### TASK TO CARRY OUT
An exact copy of the data is needed, but without any of its images.

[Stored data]
#####

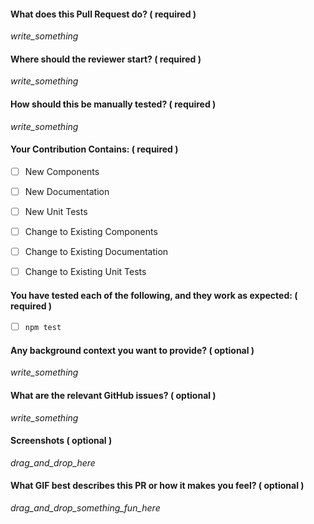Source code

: #### What does this Pull Request do? ( required )

_write_something_


#### Where should the reviewer start? ( required )

_write_something_


#### How should this be manually tested?  ( required )

_write_something_


#### Your Contribution Contains: ( required )

- [ ] New Components
- [ ] New Documentation
- [ ] New Unit Tests
- [ ] Change to Existing Components
- [ ] Change to Existing Documentation
- [ ] Change to Existing Unit Tests


#### You have tested each of the following, and they work as expected: ( required )

- [ ] `npm test`


#### Any background context you want to provide?  ( optional )

_write_something_


#### What are the relevant GitHub issues? ( optional )

_write_something_


#### Screenshots ( optional )

_drag_and_drop_here_


#### What GIF best describes this PR or how it makes you feel? ( optional )

_drag_and_drop_something_fun_here_
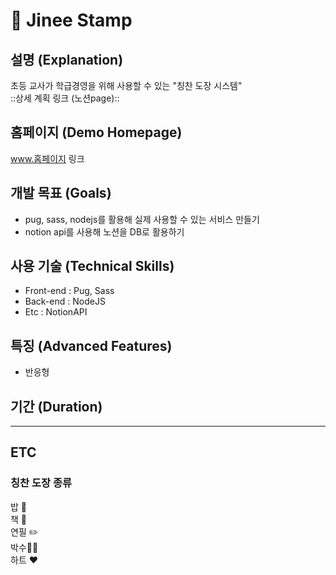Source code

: # 🍒 Jinee Stamp
## 설명 (Explanation)
초등 교사가 학급경영을 위해 사용할 수 있는 "칭찬 도장 시스템" </br>
::상세 계획 링크 (노션page)::
## 홈페이지 (Demo Homepage)
www.홈페이지 링크
## 개발 목표 (Goals)
* pug, sass, nodejs를 활용해 실제 사용할 수 있는 서비스 만들기 
* notion api를 사용해 노션을 DB로 활용하기 

## 사용 기술 (Technical Skills)
* Front-end : Pug, Sass
* Back-end : NodeJS
* Etc : NotionAPI


## 특징 (Advanced Features)
* 반응형 

## 기간 (Duration)

***
## ETC
### 칭찬 도장 종류
밥 🍚 </br>
책 📖 </br>
연필 ✏️ </br>
박수👏🏻 </br>
하트 ❤️ </br>
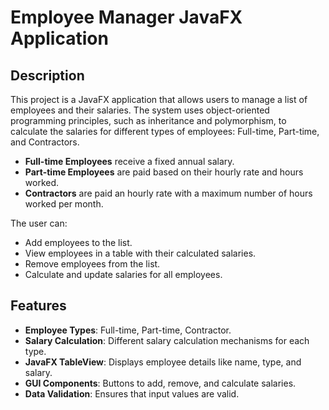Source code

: # Employee Manager JavaFX Application

## Description
This project is a JavaFX application that allows users to manage a list of employees and their salaries. The system uses object-oriented programming principles, such as inheritance and polymorphism, to calculate the salaries for different types of employees: Full-time, Part-time, and Contractors. 

- **Full-time Employees** receive a fixed annual salary.
- **Part-time Employees** are paid based on their hourly rate and hours worked.
- **Contractors** are paid an hourly rate with a maximum number of hours worked per month.

The user can:
- Add employees to the list.
- View employees in a table with their calculated salaries.
- Remove employees from the list.
- Calculate and update salaries for all employees.

## Features
- **Employee Types**: Full-time, Part-time, Contractor.
- **Salary Calculation**: Different salary calculation mechanisms for each type.
- **JavaFX TableView**: Displays employee details like name, type, and salary.
- **GUI Components**: Buttons to add, remove, and calculate salaries.
- **Data Validation**: Ensures that input values are valid.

#####

### SOLUTION
Source code

: #### What does this Pull Request do? ( required )

_write_something_


#### Where should the reviewer start? ( required )

_write_something_


#### How should this be manually tested?  ( required )

_write_something_


#### Your Contribution Contains: ( required )

- [ ] New Components
- [ ] New Documentation
- [ ] New Unit Tests
- [ ] Change to Existing Components
- [ ] Change to Existing Documentation
- [ ] Change to Existing Unit Tests


#### You have tested each of the following, and they work as expected: ( required )

- [ ] `npm test`


#### Any background context you want to provide?  ( optional )

_write_something_


#### What are the relevant GitHub issues? ( optional )

_write_something_


#### Screenshots ( optional )

_drag_and_drop_here_


#### What GIF best describes this PR or how it makes you feel? ( optional )

_drag_and_drop_something_fun_here_
Source code

: # 🍒 Jinee Stamp
## 설명 (Explanation)
초등 교사가 학급경영을 위해 사용할 수 있는 "칭찬 도장 시스템" </br>
::상세 계획 링크 (노션page)::
## 홈페이지 (Demo Homepage)
www.홈페이지 링크
## 개발 목표 (Goals)
* pug, sass, nodejs를 활용해 실제 사용할 수 있는 서비스 만들기 
* notion api를 사용해 노션을 DB로 활용하기 

## 사용 기술 (Technical Skills)
* Front-end : Pug, Sass
* Back-end : NodeJS
* Etc : NotionAPI


## 특징 (Advanced Features)
* 반응형 

## 기간 (Duration)

***
## ETC
### 칭찬 도장 종류
밥 🍚 </br>
책 📖 </br>
연필 ✏️ </br>
박수👏🏻 </br>
하트 ❤️ </br>
Source code

: # Employee Manager JavaFX Application

## Description
This project is a JavaFX application that allows users to manage a list of employees and their salaries. The system uses object-oriented programming principles, such as inheritance and polymorphism, to calculate the salaries for different types of employees: Full-time, Part-time, and Contractors. 

- **Full-time Employees** receive a fixed annual salary.
- **Part-time Employees** are paid based on their hourly rate and hours worked.
- **Contractors** are paid an hourly rate with a maximum number of hours worked per month.

The user can:
- Add employees to the list.
- View employees in a table with their calculated salaries.
- Remove employees from the list.
- Calculate and update salaries for all employees.

## Features
- **Employee Types**: Full-time, Part-time, Contractor.
- **Salary Calculation**: Different salary calculation mechanisms for each type.
- **JavaFX TableView**: Displays employee details like name, type, and salary.
- **GUI Components**: Buttons to add, remove, and calculate salaries.
- **Data Validation**: Ensures that input values are valid.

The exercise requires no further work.